Para petani di Gunung Kidul saat ini makin yakin bahwa tanaman sorgum menjadi salah satu pilihan yang menarik untuk dikembangkan setelah melihat panen sorgum di desa Purwodadi, Kecamatan Tepus, Kabupaten Gunungkidul, DIY pada 8 Februari 2014 lalu. Panen sorgum tersebut merupakan hasil uji coba mahasiswa Universitas Gunung Kidul yang tengah melakukan KKN di desa tersebut.
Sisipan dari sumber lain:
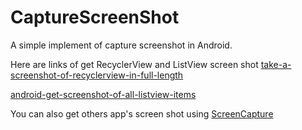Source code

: # CaptureScreenShot

A simple implement of capture screenshot in Android.

Here are links of get RecyclerView and ListView screen shot
[take-a-screenshot-of-recyclerview-in-full-length](http://stackoverflow.com/questions/30085063/take-a-screenshot-of-recyclerview-in-full-length)

[android-get-screenshot-of-all-listview-items](http://stackoverflow.com/questions/12742343/android-get-screenshot-of-all-listview-items/12956881#12956881)

You can also get others app's screen shot using
[ScreenCapture](https://github.com/goodbranch/ScreenCapture)
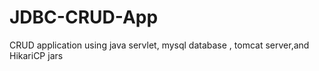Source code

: # JDBC-CRUD-App
CRUD application using java servlet, mysql database , tomcat server,and HikariCP jars 
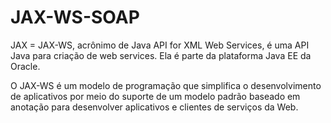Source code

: # JAX-WS-SOAP

JAX = JAX-WS, acrônimo de Java API for XML Web Services, é uma API Java para criação de web services. 
Ela é parte da plataforma Java EE da Oracle.

O JAX-WS é um modelo de programação que simplifica o desenvolvimento de aplicativos por meio do suporte de um modelo padrão baseado em anotação para desenvolver aplicativos e clientes de serviços da Web.
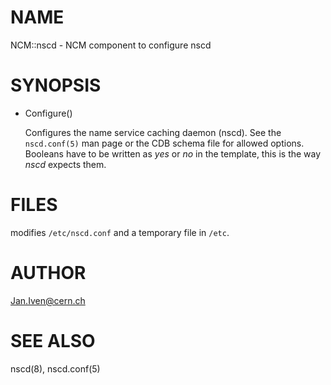 # NAME

NCM::nscd - NCM component to configure nscd

# SYNOPSIS

- Configure()

    Configures the name service caching daemon (nscd). See the `nscd.conf(5)` man page 
    or the CDB schema file for allowed options. Booleans have to be written as
    _yes_ or _no_ in the template, this is the way _nscd_ expects them.

# FILES

modifies `/etc/nscd.conf` and a temporary file in `/etc`.

# AUTHOR

Jan.Iven@cern.ch

# SEE ALSO

nscd(8), nscd.conf(5)
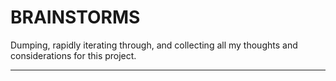 BRAINSTORMS
===========
Dumping, rapidly iterating through, and collecting all my thoughts and considerations for this project.

***
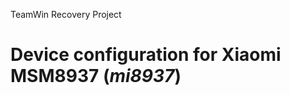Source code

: TeamWin Recovery Project

Device configuration for Xiaomi MSM8937  (_mi8937_)
=====================================================
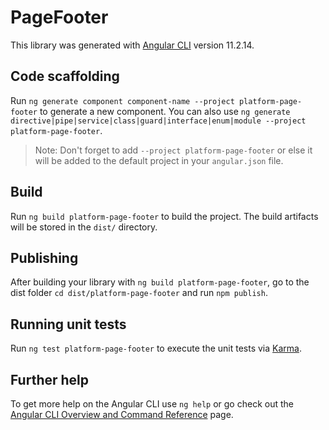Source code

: # PageFooter

This library was generated with [Angular CLI](https://github.com/angular/angular-cli) version 11.2.14.

## Code scaffolding

Run `ng generate component component-name --project platform-page-footer` to generate a new component. You can also use `ng generate directive|pipe|service|class|guard|interface|enum|module --project platform-page-footer`.
> Note: Don't forget to add `--project platform-page-footer` or else it will be added to the default project in your `angular.json` file. 

## Build

Run `ng build platform-page-footer` to build the project. The build artifacts will be stored in the `dist/` directory.

## Publishing

After building your library with `ng build platform-page-footer`, go to the dist folder `cd dist/platform-page-footer` and run `npm publish`.

## Running unit tests

Run `ng test platform-page-footer` to execute the unit tests via [Karma](https://karma-runner.github.io).

## Further help

To get more help on the Angular CLI use `ng help` or go check out the [Angular CLI Overview and Command Reference](https://angular.io/cli) page.
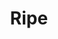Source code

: ---
abv: 5.1%
alt:
availability: Keg
bitterness: 
description:
gravity: 
hops: 
img: ripe.jpg
layout: beer
malt: 
modal-id: ripe
title: Ripe
on-tap: yup
sourness: 
style: Saison
---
Dengan hasil yang menggembirakan itu, A Pad, dosen Universitas Gunung Kidul (UGK) berharap kedepannya desa Purwodadi ini bisa menjadi sentra sorgum di Gunungkidul. Camat Tepus Suyatna juga menyambut gembira. Ia mengatakan jika ada warganya yang menderita diabetes, dari pada sulit atau mahal mencari kentang lebih baik mengonsumsi sorgum ini, karena tidak hanya kenyang tapi juga tersimpan energi untuk aktivitas hidup manusia. Suyatna juga berharap dari kerjasama awal ini selanjutnya bisa dikembangkan lagi dengan mengembangkan sorgum hitam. Menurut Suyatna dulu di wilayahnya ada 3 macam sorgum, salah satunya yang digemari adalah sorgum hitam.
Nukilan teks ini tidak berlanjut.